§ Task statement: Only one stretch of the data below is wanted: the lines from the one with "查看z盘，发现Downloa" through the one with "手头又没linux，搞了个在", repeated exactly.

Dataset entries:

= = = = = = =

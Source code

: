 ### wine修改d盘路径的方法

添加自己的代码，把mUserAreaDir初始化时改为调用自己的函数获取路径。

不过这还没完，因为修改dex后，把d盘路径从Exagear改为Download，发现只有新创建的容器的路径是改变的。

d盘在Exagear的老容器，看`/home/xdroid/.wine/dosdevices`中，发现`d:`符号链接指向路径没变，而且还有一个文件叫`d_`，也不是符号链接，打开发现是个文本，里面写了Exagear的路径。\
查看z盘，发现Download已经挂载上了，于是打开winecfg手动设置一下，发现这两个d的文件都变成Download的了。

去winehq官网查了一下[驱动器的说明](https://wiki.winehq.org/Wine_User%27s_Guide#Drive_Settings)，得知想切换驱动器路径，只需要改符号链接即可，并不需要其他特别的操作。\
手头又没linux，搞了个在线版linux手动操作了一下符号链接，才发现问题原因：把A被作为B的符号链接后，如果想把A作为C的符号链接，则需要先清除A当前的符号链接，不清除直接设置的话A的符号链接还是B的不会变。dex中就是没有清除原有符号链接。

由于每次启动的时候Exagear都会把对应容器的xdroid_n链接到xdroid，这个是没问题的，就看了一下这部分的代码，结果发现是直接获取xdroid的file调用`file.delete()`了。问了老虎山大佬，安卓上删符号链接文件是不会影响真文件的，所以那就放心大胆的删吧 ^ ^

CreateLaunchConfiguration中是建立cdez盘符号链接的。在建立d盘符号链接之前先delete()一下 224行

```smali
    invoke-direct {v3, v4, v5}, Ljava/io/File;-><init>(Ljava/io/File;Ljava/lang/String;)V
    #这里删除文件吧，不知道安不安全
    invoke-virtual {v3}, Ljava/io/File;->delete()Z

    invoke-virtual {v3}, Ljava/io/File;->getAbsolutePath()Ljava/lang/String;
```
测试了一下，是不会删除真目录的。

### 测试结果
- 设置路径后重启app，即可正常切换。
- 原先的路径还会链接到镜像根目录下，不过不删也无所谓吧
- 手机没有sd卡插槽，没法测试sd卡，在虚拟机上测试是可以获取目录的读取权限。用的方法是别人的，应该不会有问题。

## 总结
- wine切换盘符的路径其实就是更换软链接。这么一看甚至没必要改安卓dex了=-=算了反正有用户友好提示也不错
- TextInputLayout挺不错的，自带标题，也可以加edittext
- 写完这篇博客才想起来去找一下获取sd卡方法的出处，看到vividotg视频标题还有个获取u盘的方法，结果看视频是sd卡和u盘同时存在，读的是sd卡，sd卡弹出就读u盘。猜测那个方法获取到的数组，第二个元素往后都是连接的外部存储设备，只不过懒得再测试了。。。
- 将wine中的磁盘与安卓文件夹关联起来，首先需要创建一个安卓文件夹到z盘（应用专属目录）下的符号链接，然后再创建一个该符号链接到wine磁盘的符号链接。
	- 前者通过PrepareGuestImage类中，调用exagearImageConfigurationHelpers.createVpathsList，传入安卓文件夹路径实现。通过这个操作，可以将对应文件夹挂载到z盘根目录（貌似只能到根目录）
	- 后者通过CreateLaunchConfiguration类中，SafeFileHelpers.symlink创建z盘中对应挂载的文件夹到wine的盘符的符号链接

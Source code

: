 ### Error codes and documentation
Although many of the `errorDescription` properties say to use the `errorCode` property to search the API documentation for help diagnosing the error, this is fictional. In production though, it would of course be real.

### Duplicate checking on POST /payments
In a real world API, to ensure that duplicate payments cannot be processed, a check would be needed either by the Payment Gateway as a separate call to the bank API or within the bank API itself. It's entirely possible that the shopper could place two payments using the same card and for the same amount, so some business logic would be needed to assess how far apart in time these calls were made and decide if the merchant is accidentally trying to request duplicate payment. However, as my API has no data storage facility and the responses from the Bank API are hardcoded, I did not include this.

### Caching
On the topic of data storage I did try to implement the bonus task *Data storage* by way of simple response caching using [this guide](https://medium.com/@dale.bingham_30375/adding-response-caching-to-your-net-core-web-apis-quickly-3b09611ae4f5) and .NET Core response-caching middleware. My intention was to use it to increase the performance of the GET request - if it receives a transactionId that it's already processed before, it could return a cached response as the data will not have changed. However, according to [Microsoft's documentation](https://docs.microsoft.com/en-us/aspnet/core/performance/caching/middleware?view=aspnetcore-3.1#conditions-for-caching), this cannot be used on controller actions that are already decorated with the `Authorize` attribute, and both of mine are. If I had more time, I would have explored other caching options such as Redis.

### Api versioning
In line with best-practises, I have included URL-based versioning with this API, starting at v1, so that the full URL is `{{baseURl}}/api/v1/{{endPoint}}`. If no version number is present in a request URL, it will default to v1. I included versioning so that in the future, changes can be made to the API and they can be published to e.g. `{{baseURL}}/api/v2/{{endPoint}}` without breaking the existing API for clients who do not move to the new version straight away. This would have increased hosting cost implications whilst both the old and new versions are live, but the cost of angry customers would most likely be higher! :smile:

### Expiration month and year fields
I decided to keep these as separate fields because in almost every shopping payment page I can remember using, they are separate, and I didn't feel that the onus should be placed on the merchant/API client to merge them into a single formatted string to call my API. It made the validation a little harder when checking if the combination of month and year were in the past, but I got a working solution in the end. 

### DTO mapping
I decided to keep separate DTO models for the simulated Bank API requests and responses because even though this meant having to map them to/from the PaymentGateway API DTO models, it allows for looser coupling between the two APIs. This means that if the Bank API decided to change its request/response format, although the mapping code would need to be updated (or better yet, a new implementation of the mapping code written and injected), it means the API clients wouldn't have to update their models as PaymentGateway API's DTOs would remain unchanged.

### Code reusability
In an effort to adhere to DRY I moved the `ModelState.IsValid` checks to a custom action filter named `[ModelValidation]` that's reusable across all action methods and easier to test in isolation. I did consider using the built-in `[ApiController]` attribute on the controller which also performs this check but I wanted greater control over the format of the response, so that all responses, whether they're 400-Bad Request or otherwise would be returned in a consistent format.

= = = = = = =

§ Task result:
查看z盘，发现Download已经挂载上了，于是打开winecfg手动设置一下，发现这两个d的文件都变成Download的了。

去winehq官网查了一下[驱动器的说明](https://wiki.winehq.org/Wine_User%27s_Guide#Drive_Settings)，得知想切换驱动器路径，只需要改符号链接即可，并不需要其他特别的操作。\
手头又没linux，搞了个在线版linux手动操作了一下符号链接，才发现问题原因：把A被作为B的符号链接后，如果想把A作为C的符号链接，则需要先清除A当前的符号链接，不清除直接设置的话A的符号链接还是B的不会变。dex中就是没有清除原有符号链接。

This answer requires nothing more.